Step 3: The next step is to make all the possible pairs of the significant items keeping in mind that the order doesn’t matter, i.e., AB is same as BA. To do this, take the first item and pair it with all the others such as {l1, l2}, {l1, l3}, {l1, l4}, {l1, l5}. Similarly, consider the second item and pair it with preceding items, i.e., {l2, l3}, {l2, l4}, {l2,l5}. We are only considering the preceding items because {l2, l1} (same as {l1, l2}) already exists. So, all the pairs in our example are{l1, l2}, {l1, l3}, {l1, l4}, {l1, l5},{l2, l3}, {l2, l4}, {l2,l5}, {l3, l4}, {l3, l5}, {l4,l5}.

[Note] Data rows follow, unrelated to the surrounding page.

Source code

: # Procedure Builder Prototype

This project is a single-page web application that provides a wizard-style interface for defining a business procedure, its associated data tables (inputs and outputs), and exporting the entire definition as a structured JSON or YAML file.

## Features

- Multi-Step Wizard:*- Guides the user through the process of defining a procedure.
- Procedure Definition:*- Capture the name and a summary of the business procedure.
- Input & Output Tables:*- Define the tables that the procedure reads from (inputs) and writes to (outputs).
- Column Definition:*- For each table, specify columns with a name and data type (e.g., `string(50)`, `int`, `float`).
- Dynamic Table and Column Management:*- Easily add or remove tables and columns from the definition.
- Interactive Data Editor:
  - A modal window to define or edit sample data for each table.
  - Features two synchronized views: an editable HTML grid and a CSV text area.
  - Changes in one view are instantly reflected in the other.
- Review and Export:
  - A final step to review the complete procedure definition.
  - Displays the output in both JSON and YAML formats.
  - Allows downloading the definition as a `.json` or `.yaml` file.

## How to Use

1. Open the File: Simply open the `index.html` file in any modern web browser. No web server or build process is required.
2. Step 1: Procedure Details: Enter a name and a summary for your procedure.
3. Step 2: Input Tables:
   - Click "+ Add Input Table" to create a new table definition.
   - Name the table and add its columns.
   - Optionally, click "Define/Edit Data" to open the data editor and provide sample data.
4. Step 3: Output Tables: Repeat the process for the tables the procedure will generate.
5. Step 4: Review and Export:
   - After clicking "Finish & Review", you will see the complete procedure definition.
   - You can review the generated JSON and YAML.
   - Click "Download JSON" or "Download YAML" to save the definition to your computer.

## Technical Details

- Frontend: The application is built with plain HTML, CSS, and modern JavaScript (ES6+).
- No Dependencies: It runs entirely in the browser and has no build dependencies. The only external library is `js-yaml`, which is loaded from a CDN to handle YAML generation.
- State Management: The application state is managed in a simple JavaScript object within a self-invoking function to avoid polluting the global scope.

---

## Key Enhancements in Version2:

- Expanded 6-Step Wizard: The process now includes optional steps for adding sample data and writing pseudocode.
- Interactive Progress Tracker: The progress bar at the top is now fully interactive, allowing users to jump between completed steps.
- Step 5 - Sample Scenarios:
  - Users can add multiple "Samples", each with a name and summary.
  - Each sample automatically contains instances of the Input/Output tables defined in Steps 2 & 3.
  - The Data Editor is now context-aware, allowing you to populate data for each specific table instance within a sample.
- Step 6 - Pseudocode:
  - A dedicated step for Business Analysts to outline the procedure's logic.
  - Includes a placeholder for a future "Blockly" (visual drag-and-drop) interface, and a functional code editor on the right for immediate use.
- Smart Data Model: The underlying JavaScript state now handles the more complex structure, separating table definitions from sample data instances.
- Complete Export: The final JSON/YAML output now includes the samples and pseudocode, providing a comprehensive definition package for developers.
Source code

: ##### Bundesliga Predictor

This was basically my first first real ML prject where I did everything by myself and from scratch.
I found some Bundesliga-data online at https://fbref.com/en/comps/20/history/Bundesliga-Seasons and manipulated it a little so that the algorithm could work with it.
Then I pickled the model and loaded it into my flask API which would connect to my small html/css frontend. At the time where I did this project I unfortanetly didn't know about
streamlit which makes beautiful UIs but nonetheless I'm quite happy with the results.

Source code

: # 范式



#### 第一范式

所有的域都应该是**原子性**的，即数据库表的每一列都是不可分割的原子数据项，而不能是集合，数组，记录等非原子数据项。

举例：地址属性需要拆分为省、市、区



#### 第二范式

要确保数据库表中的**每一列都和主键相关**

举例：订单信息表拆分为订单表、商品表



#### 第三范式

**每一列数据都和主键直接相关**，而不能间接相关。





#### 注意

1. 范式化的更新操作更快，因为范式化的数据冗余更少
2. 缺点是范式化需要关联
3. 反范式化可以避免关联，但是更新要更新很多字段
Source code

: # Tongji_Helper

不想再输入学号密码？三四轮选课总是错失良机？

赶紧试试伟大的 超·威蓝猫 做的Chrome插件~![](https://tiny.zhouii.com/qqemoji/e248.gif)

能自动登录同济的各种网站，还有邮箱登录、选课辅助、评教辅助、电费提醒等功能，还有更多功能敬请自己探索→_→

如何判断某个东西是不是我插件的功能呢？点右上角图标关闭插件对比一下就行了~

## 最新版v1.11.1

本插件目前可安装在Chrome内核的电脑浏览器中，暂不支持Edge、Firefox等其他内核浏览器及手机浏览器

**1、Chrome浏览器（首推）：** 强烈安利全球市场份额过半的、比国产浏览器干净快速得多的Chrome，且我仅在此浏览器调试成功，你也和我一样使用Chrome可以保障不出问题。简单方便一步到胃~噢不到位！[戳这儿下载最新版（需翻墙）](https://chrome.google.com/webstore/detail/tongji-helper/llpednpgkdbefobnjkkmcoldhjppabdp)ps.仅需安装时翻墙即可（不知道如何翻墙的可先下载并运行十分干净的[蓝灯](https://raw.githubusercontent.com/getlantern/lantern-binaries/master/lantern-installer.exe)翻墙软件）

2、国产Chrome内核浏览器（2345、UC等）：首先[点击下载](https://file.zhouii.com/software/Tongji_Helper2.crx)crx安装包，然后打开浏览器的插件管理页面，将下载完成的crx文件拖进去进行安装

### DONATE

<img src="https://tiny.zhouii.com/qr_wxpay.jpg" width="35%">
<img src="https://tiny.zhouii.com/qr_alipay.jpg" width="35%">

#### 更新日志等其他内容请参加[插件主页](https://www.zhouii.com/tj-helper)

Step 4: We will now count the occurrences of each pair in all the transactions.
Step 5: Again only those itemsets are significant which cross the support threshold, and those are {l1, l2}, {l1, l3}, {l1, l5}, {l2, l3}, {l2, l4} and {l2, l5}.
Step 6: Now let’s say we would like to look for a set of three items that are purchased together. We will use the itemsets found in step 5 and create a set of 3 items.
To create a set of 3 items another rule, called self-join is required. It says that from the item pairs {l1, l2}, {l1, l3}, {l1, l5}, {l2, l3}, {l2, l4} and {l2, l5} we look for two pairs with the identical letter and so we get different set of items
- {l1, l2} and {l1, l3}, this gives {l1, l2, l3}
- {l1, l2} and {l1, l5}, this gives {l1, l2, l5}
- {l1, l2} and {l2, l4}, this gives {l1, l2, l4}
- {l1, l3} and {l1, l5}, this gives {l1, l3, l5}
- {l2, l3} and {l2, l4}, this gives {l2, l3, l4}
- {l2, l3} and {l2, l5}, this gives {l2, l3, l5}
- {l2, l4} and {l2, l5}, this gives {l2, l4, l5}
Next, we find the frequency for these itemsets. Among them only two item sets can get as frequent itemset, those are {l1, l2, l3} and {l1, l2, l5}
Again we can apply the self-join rule, then we get {l1, l2, l3, l5} item set, but it is not a frequent itemset or check all subsets of these itemsets are frequent or not(Here itemset formed by joining above table is {I1, I2, I3, I5} so its subset contains {I1, I3, I5} which is not frequent). We stop here because no frequent itemset is found frequent further.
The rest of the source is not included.